What should USES=go:1.XY mean going forward?

From: Adam Weinberger <adamw_at_adamw.org>
Date: Wed, 21 Jan 2026 17:57:01 UTC
Hi, Go community,

Through the hard work of committers (I esp. want to call out the work of
des) and contributors, there are basically no uses of pinned versions
anymore. I would never take tools away if they are used for purposeful
benefit, but I also don't want to hand people a tool if literally the
only use is shooting themselves in the foot.

I'd like to hear your opinion on how to handle single-version pins going
forward. The ideas I have are:

[ ] go:1.XY is the same as 1.XY+
[ ] go:1.XY produces a WARNING
[ ] Do nothing and maintain the status quo (i.e. silently change go:1.XY to
go:1.XY+ when go:1.<XY+2> is added to the tree)
[ ] Deprecate and remove pinned ports when their pinned version is removed
[ ] Your idea(s) here: _____________

I'm eager for opinions on any or all of the above, including new solutions.

The WARNING idea is the kind that causes a multi-second delay while the
message is displayed, unless you have WARNING_WAIT=0, when USES=go:1.XY is
used, recommending using 1.XY+ instead. WARNINGS are relevant directly to
maintainers who test-build their ports, making it targeted.

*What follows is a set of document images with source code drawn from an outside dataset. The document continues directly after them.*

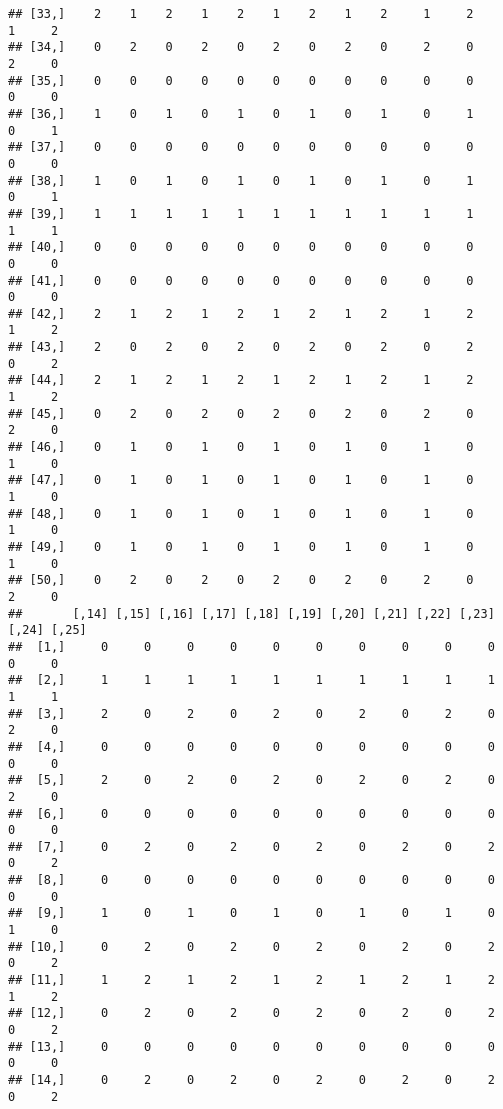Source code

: \documentclass[
]{article}
\begin{document}
\begin{verbatim}
## [33,]    2    1    2    1    2    1    2    1    2     1     2     1     2
## [34,]    0    2    0    2    0    2    0    2    0     2     0     2     0
## [35,]    0    0    0    0    0    0    0    0    0     0     0     0     0
## [36,]    1    0    1    0    1    0    1    0    1     0     1     0     1
## [37,]    0    0    0    0    0    0    0    0    0     0     0     0     0
## [38,]    1    0    1    0    1    0    1    0    1     0     1     0     1
## [39,]    1    1    1    1    1    1    1    1    1     1     1     1     1
## [40,]    0    0    0    0    0    0    0    0    0     0     0     0     0
## [41,]    0    0    0    0    0    0    0    0    0     0     0     0     0
## [42,]    2    1    2    1    2    1    2    1    2     1     2     1     2
## [43,]    2    0    2    0    2    0    2    0    2     0     2     0     2
## [44,]    2    1    2    1    2    1    2    1    2     1     2     1     2
## [45,]    0    2    0    2    0    2    0    2    0     2     0     2     0
## [46,]    0    1    0    1    0    1    0    1    0     1     0     1     0
## [47,]    0    1    0    1    0    1    0    1    0     1     0     1     0
## [48,]    0    1    0    1    0    1    0    1    0     1     0     1     0
## [49,]    0    1    0    1    0    1    0    1    0     1     0     1     0
## [50,]    0    2    0    2    0    2    0    2    0     2     0     2     0
##       [,14] [,15] [,16] [,17] [,18] [,19] [,20] [,21] [,22] [,23] [,24] [,25]
##  [1,]     0     0     0     0     0     0     0     0     0     0     0     0
##  [2,]     1     1     1     1     1     1     1     1     1     1     1     1
##  [3,]     2     0     2     0     2     0     2     0     2     0     2     0
##  [4,]     0     0     0     0     0     0     0     0     0     0     0     0
##  [5,]     2     0     2     0     2     0     2     0     2     0     2     0
##  [6,]     0     0     0     0     0     0     0     0     0     0     0     0
##  [7,]     0     2     0     2     0     2     0     2     0     2     0     2
##  [8,]     0     0     0     0     0     0     0     0     0     0     0     0
##  [9,]     1     0     1     0     1     0     1     0     1     0     1     0
## [10,]     0     2     0     2     0     2     0     2     0     2     0     2
## [11,]     1     2     1     2     1     2     1     2     1     2     1     2
## [12,]     0     2     0     2     0     2     0     2     0     2     0     2
## [13,]     0     0     0     0     0     0     0     0     0     0     0     0
## [14,]     0     2     0     2     0     2     0     2     0     2     0     2

\end{verbatim}
\end{document}
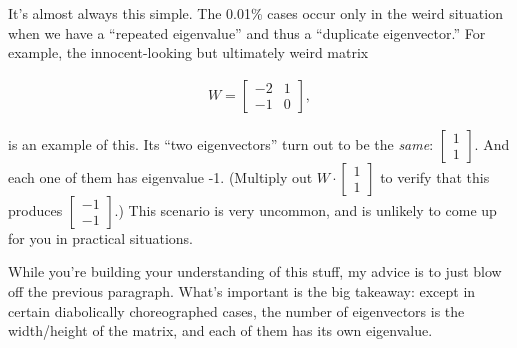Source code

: 
%

It's almost always this simple. The 0.01\% cases occur only in the weird
situation when we have a ``repeated eigenvalue'' and thus a ``duplicate
eigenvector.'' For example, the innocent-looking but ultimately weird matrix

\label{repeatedEigenvalue}
\vspace{-.15in}
\begin{align*}
W = \begin{bmatrix} -2 & 1 \\ -1 & 0 \end{bmatrix},
\end{align*}
\vspace{-.15in}

is an example of this. Its ``two eigenvectors'' turn out to be the
\textit{same}: {\scriptsize $\begin{bmatrix} 1 \\ 1 \end{bmatrix}$}. And each
one of them has eigenvalue -1. (Multiply out {\scriptsize $W\cdot
\begin{bmatrix} 1 \\ 1 \end{bmatrix}$} to verify that this produces
{\scriptsize $\begin{bmatrix} -1 \\ -1 \end{bmatrix}$}.) This scenario is 
very uncommon, and is unlikely to come up for you in practical situations.


\medskip

While you're building your understanding of this stuff, my advice is to just
blow off the previous paragraph. What's important is the big takeaway: except
in certain diabolically choreographed cases, the number of eigenvectors is the
width/height of the matrix, and each of them has its own eigenvalue.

It displays
nothing to end-users, which is good (it's a maintainer issue, not an
end-user issue) and bad (the port's lifetime would be limited, and
end-users have no way of knowing that).

I'm not sure if there is a valid use-case for pinned versions anymore?
Should 1.XY simply mean 1.XY+? It's probably more meaningful to end-users
to annotate something that can only ever build with 1.XY with
EXPIRATION_DATE=<release of 1.(XY+2)>. End-users never see WARNINGS

At this point, I feel like the above (1.XY implicitly means 1.XY+) produces
the best outcomes for end-users, maintainers, committers, and the Go team.